W. Walker: That’s the layout.

T. Hamilton: That is one common, one wide driveway for two units.

W. Walker: Yes, that was at the Town’s request.

T. Hamilton: We’re talking you don’t have the room for the cars but what’s going to stop one from parking into the other person’s half and they’re going to be out in the road. This just doesn’t give us enough detail to see what he’s doing.

G. Lake: Anything else, Mr. Hamilton?

T. Hamilton: The main thing is the parking. If they’re not going to be able to fit between the garage and the driveway, then they have to go out into one or the other or have them out in the road and then there is no room for anybody else.

G. Lake: Then maybe, between now and the next time he comes back, maybe on a couple of the driveways, show cars show everybody knows if they will fit and have it shown to scale.

W. Walker: Yes.

A. Dulgarian: To comment further on the parking, when you use the garage as a parking space you’re leaving it up to the homeowners to determine what he’s going to do with that. No longer is a parking space if the homeowner decides to have a wood shop or anything like that. Although it does meet code, it is in our best interest to make sure there is adequate parking on-site, if that should happen. And in the other issue, as Mr. Owen said, when you have a car in the garage and a car behind it, nobody. They make it easier on themselves and leave one out in the street so we have to allow for deficiencies in the code with all these projects to avoid on-street parking. I think you’ve got some work to do on that.

G. Lake: Is this going to be a Homeowner’s Association?

W. Walker: Yes.

G. Lake: Will it be registered?

W. Walker: Yes.

G. Lake: Do they get to look at that agreement before we sign off, or is it just filed with the Attorney General’s Office?

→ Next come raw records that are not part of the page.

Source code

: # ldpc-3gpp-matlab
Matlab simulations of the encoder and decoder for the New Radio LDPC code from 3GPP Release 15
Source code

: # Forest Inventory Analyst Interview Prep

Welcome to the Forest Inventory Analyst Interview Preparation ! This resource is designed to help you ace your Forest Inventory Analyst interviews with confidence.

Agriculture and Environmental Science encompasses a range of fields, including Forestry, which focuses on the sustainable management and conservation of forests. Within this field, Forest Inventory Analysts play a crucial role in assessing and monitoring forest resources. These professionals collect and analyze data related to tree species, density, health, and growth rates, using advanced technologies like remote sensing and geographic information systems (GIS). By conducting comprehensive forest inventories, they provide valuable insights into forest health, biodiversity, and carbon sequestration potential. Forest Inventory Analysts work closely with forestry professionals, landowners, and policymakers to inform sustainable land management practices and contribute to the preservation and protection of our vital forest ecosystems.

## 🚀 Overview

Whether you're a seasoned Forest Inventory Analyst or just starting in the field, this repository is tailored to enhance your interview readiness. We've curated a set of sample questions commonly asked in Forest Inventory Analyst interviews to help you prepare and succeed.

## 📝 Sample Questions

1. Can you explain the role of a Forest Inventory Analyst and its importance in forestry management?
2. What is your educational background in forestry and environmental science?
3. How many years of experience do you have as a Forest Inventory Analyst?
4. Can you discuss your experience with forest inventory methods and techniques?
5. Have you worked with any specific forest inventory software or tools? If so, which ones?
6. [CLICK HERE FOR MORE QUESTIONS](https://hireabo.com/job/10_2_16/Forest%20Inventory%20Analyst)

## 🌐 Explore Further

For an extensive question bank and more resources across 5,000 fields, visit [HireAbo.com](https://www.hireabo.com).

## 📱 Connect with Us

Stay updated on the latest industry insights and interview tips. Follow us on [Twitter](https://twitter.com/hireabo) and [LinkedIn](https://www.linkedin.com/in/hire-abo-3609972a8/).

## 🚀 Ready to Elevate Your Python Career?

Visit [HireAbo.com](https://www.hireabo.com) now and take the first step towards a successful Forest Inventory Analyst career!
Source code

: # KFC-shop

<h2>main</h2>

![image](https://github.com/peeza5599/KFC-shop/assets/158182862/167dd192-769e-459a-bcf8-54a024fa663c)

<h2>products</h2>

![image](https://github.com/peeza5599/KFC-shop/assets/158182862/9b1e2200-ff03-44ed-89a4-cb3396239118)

D. Brosky: They would have to file with the Attorney General’s Office, in which case it would be a full plan submission. Generally the Attorney General’s Office is only concerned with full disclosure. They’re looking out for the prospective buyers.

T. Hamilton: Then we wouldn’t actually see what’s in that agreement saying that there will be no on-street parking?

D. Brosky: It is not really they’re concern. This Board decides what the specifications are for the site.

G. Lake: Okay. You’ve heard the Board. You’ve had your Public Hearing. Dick, your last comment on the resolution but there are a couple of things to be resolved so, will you need another work session?

D. McGoey: Yes.

G. Lake: The Public Hearing is closed. Do you waive the sixty two day time frame just in case we can’t get you back in before the sixty two days?

W. Walker: Being that the issues are a concern, I agree but that they haven’t changed the landscaping of the project I was hoping to get a Preliminary and a condition to it. Obviously, I need the wetlands. That should be happening within two to four weeks. I can do any satisfaction of the parking with Mr. McGoey in that time frame.

T. Hamilton: If the wetlands aren’t delineated yet, how do we know that he’s not going to be looking to be fifteen feet off the road.

G. Lake: Good question.

A. Dulgarian: Also, he’s got too much work to do.

G. Lake: Okay. We’re going to table this for further action. You have agreed to waive the sixty two day time frame?

W. Walker: Yes.

G. Lake: You have the comments of Mr. McGoey, the Fire Department, and the Department of Public Works. Did you get that also?

W. Walker: The Highway Department and the Fire Department are completely satisfied with the project as it stands today.

G. Lake: Okay.

A. Dulgarian: The Highway Department has notes here.

W. Walker: I met him in the field. He requested a culvert which is on the plans now. He wanted to make sure the grade was correct.

A. Dulgarian: Did he receive the revised drawings?

W. Walker: Yes. I met him at his office with the drawings.

G. Lake: I think your best bet would be to get a letter from him.

W. Walker: I had asked him that and he denied my request and said it would come directly to you.

G. Lake: Thank you.

Tabled for further action.
Applicant waives the sixty two day time frame.